UNIV: Unified Foundation Model for Infrared and Visible Modalities
Fangyuan Mao, Shuo Wang, Jilin Mei, Shun Lu, Chen Min, Fuyang Liu, Xiaokun Feng, Meiqi Wu, Yu Hu
TL;DR
This work addresses cross-modal degradation when applying RGB foundation models to infrared data by identifying pattern shortcuts that degrade semantic understanding. It introduces UNIV, a unified RGB–IR foundation model built on Patch Cross-modal Contrastive Learning (PCCL), which uses semantic anchors derived from a frozen RGB encoder and a new cross-modal training objective to align infrared and visible representations in a single space. The authors also provide the Multi-scene Visible-Infrared Pair (MVIP) dataset, enabling robust cross-modal research with 98,992 aligned IR–RGB pairs. Empirical results show state-of-the-art infrared performance in semantic segmentation and object detection (+1.7 mIoU and +0.7 mAP, respectively) while largely preserving RGB downstream accuracy, demonstrating the practical potential of a unified cross-modal representation for robust perception across diverse environments.
Abstract
Joint RGB-infrared perception is essential for achieving robustness under diverse weather and illumination conditions. Although foundation models excel within single modalities, they suffer from substantial cross-modal degradation, an issue we attribute to a pattern shortcut, i.e., a modal bias that prioritizes superficial sensor patterns over underlying semantics. To address this problem, we introduce UNIV, a Unified foundation model for Infrared and Visible modalities. At the core of UNIV lies Patch Cross-modal Contrastive Learning (PCCL), a self-supervised contrastive learning strategy that constructs a unified cross-modal feature space.
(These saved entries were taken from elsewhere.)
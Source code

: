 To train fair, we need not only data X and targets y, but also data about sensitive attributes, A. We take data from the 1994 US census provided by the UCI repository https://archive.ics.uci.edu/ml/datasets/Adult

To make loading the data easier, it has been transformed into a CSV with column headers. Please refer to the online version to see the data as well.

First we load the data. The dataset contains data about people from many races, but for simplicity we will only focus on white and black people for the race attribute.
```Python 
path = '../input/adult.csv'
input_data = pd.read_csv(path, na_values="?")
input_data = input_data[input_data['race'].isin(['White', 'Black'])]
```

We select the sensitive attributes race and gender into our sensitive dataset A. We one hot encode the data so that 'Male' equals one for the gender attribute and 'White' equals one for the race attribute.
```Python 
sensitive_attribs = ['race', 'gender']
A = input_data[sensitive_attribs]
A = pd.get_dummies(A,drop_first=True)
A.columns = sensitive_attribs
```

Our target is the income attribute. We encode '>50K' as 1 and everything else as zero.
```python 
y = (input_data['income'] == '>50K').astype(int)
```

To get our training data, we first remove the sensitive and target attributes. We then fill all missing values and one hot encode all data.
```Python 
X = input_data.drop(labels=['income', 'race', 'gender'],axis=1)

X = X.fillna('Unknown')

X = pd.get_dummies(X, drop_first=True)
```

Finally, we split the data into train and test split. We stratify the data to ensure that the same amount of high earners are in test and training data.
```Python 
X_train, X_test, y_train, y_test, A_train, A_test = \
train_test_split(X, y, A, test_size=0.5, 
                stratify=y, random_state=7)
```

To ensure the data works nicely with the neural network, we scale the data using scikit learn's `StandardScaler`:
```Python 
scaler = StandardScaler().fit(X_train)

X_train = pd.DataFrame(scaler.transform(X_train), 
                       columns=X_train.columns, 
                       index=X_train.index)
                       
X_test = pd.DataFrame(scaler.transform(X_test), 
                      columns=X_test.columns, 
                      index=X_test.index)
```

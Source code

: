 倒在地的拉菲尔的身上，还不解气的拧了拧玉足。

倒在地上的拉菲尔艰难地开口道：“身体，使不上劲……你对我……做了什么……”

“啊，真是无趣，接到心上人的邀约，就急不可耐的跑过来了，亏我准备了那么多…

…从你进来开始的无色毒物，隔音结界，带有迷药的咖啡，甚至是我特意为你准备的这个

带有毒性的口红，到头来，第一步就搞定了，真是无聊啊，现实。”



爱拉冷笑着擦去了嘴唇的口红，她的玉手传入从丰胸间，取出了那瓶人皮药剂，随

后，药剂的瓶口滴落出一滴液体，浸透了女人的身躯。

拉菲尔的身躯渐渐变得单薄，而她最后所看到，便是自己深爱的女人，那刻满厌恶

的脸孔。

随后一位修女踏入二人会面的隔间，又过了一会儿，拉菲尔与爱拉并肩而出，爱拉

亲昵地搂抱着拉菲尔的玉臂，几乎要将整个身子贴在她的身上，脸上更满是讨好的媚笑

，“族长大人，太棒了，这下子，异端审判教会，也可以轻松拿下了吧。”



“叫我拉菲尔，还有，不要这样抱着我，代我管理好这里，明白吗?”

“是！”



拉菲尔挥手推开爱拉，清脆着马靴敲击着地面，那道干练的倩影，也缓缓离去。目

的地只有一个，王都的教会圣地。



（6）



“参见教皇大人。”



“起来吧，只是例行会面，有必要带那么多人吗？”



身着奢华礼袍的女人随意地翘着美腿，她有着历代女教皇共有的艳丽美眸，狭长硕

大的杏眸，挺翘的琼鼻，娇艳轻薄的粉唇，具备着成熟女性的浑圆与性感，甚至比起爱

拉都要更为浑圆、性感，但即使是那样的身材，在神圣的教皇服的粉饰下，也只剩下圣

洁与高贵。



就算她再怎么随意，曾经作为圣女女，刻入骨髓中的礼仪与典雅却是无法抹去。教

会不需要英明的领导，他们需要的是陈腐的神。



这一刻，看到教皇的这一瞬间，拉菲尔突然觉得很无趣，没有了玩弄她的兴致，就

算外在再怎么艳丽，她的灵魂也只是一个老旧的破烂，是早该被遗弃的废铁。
PCCL employs a frozen pre-trained model to sample pseudo patch pairs based on semantic similarity, and aligns infrared-visible representations by attracting semantically related pairs while repelling unrelated ones. This process simultaneously enhances cross-modal alignment and inter-class semantic separability, guiding the model to focus on semantic structure rather than falling into pattern shortcuts. To further enable cross-modal learning, we introduce MVIP, the most comprehensive visible-infrared benchmark to date, containing 98,992 precisely aligned image pairs across diverse scenes. Extensive experiments demonstrate UNIV's superior performance on infrared tasks (+1.7 mIoU for semantic segmentation and +0.7 mAP for detection), while maintaining competitive accuracy on RGB tasks.